The James Hutton Institute’s (JHI) bold ambitions for farming’s future have paid off – big time.
The multi millions promised to the institute through the Tay Cities Deal are unheard of in a sector which is accustomed to getting by with the dregs of government spending.
Last week’s massive vote of confidence effectively transformed JHI, which has been short of cash but not critics since it was formed seven years ago, into the world’s hottest scientific property.
The UK Government has pledged £20 million for an International Barley Hub (IBH) and £25 million for an Advanced Plant Growth Centre (APGC), while the Scottish Government is chipping in an extra £17m. The aim is to get a spade in the ground by the end of 2019 and have the centres up and running by 2022.
The awards are the culmination of years of detailed planning and dogged campaigning, and the phones are now ringing off the hook at Invergowrie. The smell of success and money means everyone, from early-career scientists to plant breeding companies and multinational food retailers, wants to be a part of it.

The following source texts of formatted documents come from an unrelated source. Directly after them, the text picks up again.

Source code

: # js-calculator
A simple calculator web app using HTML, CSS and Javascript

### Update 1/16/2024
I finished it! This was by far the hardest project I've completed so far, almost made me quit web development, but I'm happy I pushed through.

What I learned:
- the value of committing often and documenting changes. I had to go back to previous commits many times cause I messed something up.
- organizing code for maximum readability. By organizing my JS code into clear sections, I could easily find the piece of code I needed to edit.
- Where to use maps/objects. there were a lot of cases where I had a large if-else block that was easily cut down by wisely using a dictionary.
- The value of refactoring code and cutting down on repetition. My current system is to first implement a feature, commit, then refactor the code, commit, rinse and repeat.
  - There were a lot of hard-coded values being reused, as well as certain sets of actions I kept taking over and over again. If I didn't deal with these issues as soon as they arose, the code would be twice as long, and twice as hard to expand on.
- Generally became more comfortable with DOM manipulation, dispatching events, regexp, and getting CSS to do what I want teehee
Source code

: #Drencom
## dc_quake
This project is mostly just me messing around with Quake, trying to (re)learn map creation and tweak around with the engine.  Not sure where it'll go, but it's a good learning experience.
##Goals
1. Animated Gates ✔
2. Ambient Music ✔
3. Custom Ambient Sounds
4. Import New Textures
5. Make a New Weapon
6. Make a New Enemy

But what will such major investment achieve?
JHI’s ambition is global and transformational and institute leaders claim they aim to do nothing less than write the future for farming. Research will address industry priorities over the short, medium and long term in order to prepare for climate change and find sustainable systems and resilient supply chains to ensure food security.
However these new buildings will not be indulgent ivory towers inhabited by academics alone. JHI won the money because it guaranteed it would bring industry on board to translate fundamental research into innovative products and solutions.
Preliminary designs for the barley hub include a lecture hall for 200 to cater for large sections of industry and the expectation is that organisations like the farmers’ union will meet on a site at the heart of agricultural research.
Professor Derek Stewart, JHI’s business sector leader for agri-food, is adept at translating the futuristic work at the institute’s centres at Invergowrie and Aberdeen to make it relevant to non-scientists.
He is adamant that to keep the projects on track and deliver the best results, input from farmers and stakeholders across the food chain is essential, and big engagement events for all sectors are planned.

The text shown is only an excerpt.